(Items from a data source)
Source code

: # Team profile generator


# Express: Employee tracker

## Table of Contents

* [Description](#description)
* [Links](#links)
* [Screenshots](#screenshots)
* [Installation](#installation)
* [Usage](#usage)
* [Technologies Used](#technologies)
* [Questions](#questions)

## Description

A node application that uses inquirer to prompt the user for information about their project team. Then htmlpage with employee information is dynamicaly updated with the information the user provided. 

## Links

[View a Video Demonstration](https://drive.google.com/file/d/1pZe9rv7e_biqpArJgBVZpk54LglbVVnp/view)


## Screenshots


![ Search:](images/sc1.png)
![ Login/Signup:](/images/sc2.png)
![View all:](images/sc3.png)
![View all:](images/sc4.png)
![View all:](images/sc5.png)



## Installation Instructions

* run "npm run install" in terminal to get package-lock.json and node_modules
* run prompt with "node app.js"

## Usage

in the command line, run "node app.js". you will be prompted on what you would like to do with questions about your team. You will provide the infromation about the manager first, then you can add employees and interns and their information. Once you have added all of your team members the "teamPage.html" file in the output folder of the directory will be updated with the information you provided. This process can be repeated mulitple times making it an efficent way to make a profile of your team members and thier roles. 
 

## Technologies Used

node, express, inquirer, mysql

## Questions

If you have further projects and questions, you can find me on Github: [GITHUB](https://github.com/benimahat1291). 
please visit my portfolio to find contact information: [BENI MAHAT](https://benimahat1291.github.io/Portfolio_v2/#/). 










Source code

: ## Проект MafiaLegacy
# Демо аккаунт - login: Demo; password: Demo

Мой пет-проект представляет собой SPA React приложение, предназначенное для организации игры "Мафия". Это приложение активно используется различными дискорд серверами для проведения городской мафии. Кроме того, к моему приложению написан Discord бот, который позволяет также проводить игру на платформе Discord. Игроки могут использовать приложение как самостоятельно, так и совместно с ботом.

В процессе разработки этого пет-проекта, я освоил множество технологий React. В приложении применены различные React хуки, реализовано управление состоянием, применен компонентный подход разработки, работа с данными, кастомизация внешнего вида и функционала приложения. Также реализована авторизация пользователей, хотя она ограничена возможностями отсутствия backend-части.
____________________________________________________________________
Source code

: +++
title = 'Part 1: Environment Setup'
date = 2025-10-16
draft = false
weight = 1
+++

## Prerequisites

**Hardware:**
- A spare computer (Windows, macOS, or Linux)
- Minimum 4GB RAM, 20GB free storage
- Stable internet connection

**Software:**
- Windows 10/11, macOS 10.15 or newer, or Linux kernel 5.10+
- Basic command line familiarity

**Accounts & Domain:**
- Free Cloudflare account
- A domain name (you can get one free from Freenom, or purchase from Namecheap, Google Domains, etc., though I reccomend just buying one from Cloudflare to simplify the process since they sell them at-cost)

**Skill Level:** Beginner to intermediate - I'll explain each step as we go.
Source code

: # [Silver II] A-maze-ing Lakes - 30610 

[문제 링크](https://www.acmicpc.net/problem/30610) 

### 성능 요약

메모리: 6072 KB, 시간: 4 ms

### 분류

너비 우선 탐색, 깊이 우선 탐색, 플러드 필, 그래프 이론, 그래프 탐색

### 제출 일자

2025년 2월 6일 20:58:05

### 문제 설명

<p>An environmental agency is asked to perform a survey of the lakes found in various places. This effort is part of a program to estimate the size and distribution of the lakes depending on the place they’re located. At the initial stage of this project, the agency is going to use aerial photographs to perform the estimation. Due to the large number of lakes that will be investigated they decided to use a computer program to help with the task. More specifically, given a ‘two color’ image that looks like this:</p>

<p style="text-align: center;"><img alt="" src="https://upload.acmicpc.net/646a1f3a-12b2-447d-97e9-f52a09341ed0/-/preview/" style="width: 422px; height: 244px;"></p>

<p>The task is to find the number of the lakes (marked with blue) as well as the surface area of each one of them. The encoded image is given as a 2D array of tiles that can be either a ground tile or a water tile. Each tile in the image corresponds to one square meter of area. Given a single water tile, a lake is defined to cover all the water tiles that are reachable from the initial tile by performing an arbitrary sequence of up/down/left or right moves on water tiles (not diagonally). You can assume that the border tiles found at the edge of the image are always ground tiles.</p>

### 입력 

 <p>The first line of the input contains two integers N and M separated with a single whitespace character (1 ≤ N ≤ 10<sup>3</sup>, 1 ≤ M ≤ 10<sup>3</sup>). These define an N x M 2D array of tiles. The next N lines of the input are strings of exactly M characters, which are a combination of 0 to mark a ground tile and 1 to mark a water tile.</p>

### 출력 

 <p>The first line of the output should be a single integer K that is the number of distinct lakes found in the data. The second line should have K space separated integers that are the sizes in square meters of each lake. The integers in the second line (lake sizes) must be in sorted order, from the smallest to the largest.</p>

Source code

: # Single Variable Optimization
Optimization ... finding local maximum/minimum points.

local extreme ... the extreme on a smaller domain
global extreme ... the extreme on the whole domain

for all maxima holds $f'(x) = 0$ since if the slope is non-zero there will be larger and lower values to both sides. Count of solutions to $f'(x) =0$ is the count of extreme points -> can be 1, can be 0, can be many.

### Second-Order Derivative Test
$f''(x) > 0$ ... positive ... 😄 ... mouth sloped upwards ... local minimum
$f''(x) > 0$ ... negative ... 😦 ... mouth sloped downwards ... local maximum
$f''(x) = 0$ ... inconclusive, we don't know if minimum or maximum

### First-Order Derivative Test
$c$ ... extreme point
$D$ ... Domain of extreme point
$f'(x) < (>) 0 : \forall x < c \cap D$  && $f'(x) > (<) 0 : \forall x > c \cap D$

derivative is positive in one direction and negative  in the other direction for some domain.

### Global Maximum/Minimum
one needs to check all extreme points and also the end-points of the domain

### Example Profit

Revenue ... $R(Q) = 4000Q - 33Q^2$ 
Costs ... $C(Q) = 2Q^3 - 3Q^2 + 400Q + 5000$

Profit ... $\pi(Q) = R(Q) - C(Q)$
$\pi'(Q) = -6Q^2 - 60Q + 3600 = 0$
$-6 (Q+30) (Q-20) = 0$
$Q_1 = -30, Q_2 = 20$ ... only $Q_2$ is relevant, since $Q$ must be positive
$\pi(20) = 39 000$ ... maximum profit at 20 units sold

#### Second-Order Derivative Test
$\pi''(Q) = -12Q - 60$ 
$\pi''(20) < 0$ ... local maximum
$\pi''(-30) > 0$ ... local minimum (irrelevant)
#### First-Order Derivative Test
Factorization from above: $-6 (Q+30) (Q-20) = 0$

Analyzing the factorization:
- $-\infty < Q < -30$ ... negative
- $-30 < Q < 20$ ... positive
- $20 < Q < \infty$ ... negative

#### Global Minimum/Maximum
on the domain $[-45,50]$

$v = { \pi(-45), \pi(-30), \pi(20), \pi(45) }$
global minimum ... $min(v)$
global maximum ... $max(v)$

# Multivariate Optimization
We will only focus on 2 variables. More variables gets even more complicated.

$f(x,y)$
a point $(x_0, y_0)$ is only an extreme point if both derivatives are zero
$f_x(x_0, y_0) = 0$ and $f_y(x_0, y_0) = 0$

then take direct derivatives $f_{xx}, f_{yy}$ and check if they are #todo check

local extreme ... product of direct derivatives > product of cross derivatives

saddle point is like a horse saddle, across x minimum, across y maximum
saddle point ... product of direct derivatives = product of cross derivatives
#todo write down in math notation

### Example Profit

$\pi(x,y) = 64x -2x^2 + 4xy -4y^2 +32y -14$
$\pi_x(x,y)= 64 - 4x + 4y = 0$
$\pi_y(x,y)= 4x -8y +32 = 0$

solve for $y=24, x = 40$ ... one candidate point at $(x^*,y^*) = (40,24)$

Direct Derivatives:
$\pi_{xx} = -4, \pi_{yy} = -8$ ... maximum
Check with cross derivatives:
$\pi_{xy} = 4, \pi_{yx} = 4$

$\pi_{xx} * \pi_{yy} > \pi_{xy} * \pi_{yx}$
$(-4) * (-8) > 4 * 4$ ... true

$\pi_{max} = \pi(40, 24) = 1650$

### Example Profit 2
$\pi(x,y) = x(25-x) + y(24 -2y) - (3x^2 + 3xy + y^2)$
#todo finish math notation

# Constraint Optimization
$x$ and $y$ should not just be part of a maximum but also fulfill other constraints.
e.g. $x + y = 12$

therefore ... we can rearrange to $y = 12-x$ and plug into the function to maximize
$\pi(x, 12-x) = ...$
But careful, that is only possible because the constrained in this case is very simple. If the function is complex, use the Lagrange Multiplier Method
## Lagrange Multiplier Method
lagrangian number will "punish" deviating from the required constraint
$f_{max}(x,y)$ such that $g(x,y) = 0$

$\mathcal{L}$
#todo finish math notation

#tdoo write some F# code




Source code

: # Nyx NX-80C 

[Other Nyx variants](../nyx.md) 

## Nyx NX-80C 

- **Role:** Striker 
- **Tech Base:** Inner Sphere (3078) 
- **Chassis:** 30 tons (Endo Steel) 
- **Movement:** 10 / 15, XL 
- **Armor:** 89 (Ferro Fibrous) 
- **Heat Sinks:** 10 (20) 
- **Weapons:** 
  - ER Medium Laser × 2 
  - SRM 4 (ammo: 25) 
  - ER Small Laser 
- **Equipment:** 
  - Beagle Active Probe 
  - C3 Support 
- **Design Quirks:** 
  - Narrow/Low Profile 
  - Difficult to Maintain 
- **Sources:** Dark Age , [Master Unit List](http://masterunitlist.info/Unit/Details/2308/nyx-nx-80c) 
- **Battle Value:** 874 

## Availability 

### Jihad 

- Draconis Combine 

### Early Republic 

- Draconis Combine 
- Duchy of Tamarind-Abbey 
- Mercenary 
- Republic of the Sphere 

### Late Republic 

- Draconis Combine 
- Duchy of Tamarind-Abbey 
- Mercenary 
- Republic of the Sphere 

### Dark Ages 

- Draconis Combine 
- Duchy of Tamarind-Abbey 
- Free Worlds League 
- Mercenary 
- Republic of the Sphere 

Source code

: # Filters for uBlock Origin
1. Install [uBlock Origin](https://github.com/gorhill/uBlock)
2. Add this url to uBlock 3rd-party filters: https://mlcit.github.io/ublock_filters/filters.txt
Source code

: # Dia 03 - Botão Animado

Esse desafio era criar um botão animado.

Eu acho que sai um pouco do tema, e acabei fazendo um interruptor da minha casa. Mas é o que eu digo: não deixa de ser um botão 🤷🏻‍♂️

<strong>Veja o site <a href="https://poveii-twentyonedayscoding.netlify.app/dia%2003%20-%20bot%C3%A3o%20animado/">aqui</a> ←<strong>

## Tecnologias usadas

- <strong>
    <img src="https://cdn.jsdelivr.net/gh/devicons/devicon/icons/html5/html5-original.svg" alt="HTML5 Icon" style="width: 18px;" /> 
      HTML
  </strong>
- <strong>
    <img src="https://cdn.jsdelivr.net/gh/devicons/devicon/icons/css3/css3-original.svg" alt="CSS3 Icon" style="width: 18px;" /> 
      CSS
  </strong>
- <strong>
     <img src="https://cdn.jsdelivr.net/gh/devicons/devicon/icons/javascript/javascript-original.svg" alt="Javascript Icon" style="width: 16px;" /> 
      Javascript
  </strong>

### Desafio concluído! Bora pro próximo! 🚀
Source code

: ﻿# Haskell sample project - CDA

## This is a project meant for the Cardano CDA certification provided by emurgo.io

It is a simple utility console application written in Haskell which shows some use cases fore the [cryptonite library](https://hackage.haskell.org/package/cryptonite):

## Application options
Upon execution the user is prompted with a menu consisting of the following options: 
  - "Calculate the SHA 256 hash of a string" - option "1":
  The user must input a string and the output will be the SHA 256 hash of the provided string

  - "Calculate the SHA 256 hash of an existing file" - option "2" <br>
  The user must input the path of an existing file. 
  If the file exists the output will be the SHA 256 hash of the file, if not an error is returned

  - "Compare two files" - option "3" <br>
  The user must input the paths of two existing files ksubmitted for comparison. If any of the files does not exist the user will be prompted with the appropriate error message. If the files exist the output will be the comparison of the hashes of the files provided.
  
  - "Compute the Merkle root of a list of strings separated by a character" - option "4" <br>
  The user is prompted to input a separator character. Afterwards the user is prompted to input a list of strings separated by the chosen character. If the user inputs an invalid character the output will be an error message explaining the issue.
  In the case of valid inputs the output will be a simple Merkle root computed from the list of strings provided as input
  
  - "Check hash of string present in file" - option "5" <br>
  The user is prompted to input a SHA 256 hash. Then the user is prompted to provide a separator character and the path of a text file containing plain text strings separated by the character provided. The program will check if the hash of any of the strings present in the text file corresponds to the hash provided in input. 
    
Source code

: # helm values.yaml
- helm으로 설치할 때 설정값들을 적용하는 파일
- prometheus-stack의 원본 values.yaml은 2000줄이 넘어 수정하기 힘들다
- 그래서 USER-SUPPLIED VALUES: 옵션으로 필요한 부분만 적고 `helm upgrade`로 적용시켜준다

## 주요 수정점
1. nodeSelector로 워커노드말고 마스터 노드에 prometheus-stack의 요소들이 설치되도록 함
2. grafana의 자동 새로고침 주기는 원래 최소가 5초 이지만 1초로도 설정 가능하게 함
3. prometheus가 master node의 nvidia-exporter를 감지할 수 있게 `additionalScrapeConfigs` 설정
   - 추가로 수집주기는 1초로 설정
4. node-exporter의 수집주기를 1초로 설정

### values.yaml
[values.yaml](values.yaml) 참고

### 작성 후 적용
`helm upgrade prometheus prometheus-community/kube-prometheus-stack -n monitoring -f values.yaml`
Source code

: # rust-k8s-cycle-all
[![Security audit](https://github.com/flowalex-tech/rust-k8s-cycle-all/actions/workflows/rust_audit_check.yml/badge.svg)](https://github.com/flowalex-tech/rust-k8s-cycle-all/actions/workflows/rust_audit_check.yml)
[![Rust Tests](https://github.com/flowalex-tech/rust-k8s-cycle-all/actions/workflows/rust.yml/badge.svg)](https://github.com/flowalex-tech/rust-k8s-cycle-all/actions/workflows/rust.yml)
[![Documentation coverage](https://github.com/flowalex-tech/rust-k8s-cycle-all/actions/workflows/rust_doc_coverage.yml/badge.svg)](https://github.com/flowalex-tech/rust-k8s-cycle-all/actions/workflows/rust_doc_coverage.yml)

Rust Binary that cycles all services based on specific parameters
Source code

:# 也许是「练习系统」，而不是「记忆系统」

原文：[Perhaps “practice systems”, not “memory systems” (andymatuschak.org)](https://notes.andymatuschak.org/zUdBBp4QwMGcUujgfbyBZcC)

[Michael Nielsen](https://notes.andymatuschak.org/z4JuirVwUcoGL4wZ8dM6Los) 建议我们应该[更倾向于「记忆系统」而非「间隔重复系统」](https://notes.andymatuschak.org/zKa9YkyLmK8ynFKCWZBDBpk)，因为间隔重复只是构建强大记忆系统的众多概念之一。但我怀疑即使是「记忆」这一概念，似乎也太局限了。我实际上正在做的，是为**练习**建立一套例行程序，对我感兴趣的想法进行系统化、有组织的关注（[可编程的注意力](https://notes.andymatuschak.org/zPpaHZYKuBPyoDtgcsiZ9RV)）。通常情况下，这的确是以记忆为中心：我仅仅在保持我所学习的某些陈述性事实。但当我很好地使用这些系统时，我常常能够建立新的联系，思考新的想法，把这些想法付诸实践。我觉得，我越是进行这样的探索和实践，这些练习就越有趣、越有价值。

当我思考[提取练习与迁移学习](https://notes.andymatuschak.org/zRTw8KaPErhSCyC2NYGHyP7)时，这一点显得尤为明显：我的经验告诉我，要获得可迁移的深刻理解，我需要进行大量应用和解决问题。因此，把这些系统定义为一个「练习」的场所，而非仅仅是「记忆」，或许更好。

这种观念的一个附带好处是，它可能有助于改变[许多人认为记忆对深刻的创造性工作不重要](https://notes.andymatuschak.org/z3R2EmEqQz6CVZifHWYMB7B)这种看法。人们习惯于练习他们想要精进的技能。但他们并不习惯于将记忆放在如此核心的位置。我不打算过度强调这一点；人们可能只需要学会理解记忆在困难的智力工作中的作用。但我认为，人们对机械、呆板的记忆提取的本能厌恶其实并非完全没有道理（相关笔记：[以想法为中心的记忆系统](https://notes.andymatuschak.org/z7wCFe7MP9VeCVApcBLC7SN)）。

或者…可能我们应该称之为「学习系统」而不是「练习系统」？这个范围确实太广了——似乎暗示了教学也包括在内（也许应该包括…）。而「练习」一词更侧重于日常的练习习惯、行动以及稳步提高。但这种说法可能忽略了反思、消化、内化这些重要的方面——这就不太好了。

▸ Work required:
When the line with "Team profile generator" is reached in the data above, begin copying, and stop after the line with "## Description"; copy each line exactly, both ends included.

▸ Output for this exercise:
: # Team profile generator


# Express: Employee tracker

## Table of Contents

* [Description](#description)
* [Links](#links)
* [Screenshots](#screenshots)
* [Installation](#installation)
* [Usage](#usage)
* [Technologies Used](#technologies)
* [Questions](#questions)

## Description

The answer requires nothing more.